To do
When you have gone through the entries below, state how many lines include the word "boldsymbol" and write nothing else.

Saved data entries:
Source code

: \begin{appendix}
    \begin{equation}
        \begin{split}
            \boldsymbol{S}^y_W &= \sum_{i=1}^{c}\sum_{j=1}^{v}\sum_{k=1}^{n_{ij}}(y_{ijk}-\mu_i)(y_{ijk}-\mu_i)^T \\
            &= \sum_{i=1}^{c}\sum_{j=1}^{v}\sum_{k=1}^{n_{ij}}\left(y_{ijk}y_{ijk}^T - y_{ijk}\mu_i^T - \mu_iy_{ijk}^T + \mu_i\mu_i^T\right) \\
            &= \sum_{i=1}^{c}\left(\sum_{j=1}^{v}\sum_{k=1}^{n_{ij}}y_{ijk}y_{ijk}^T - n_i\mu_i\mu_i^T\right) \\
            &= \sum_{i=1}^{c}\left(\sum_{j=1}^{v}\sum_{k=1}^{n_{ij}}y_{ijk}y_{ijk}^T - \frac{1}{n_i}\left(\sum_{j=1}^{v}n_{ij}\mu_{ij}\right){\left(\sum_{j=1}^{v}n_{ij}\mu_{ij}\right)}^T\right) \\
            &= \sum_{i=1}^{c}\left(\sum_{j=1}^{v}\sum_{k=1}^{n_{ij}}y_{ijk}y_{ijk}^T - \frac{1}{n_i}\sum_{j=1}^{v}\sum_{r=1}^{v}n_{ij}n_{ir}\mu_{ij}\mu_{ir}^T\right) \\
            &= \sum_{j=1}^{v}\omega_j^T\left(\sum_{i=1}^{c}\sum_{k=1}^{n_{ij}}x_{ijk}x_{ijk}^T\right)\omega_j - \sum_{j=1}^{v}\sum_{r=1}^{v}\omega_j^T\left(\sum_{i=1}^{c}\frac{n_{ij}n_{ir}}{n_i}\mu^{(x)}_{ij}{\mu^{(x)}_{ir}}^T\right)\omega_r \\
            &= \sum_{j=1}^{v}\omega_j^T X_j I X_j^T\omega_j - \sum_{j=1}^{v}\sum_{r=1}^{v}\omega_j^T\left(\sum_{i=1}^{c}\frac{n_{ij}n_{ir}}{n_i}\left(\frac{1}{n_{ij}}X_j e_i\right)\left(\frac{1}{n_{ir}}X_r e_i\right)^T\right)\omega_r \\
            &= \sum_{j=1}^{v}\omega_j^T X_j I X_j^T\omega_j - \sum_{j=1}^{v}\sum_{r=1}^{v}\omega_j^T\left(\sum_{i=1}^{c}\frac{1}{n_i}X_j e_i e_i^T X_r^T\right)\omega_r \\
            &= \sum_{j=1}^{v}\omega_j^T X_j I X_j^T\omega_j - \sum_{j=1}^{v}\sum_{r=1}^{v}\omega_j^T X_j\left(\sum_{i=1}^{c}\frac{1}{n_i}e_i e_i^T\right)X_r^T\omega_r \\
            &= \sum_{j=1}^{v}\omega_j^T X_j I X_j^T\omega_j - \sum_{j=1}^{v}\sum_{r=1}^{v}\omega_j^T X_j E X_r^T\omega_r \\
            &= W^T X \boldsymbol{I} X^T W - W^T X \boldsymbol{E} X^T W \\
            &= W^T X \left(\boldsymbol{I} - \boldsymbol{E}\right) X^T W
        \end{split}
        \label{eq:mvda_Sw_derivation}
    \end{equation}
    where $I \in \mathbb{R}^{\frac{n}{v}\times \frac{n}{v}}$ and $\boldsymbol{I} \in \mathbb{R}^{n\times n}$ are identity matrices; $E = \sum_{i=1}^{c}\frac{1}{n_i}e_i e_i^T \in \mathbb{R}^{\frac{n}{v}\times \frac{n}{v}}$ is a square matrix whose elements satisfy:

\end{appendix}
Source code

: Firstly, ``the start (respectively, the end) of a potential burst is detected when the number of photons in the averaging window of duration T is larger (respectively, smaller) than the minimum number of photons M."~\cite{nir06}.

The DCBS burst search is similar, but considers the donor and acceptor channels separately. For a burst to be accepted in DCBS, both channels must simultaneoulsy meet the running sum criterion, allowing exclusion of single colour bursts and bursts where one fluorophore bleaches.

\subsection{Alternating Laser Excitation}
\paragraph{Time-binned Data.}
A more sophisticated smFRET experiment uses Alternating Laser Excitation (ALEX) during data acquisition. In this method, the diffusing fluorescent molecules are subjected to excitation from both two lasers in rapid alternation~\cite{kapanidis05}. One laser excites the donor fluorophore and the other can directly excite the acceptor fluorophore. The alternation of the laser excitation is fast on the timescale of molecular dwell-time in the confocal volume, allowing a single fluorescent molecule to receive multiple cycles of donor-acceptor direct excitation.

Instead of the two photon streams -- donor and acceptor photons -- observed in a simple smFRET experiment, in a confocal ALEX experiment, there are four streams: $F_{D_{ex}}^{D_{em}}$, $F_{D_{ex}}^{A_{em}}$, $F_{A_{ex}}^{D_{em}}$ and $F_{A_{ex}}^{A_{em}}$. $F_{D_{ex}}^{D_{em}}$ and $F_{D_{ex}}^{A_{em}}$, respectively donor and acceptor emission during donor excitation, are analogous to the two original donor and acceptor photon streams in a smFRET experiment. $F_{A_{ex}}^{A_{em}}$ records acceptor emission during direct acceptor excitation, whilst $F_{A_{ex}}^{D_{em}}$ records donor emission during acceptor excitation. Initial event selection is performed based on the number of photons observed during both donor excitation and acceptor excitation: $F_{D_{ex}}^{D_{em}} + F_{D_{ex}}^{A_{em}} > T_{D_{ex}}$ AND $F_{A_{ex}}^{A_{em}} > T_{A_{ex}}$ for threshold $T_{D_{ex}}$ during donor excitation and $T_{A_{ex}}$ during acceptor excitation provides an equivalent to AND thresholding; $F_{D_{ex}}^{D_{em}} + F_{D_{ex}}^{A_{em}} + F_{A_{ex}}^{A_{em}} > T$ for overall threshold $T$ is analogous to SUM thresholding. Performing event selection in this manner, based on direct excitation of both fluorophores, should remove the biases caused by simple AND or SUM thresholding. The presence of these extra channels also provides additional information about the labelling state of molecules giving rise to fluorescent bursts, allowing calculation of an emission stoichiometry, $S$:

Response below
4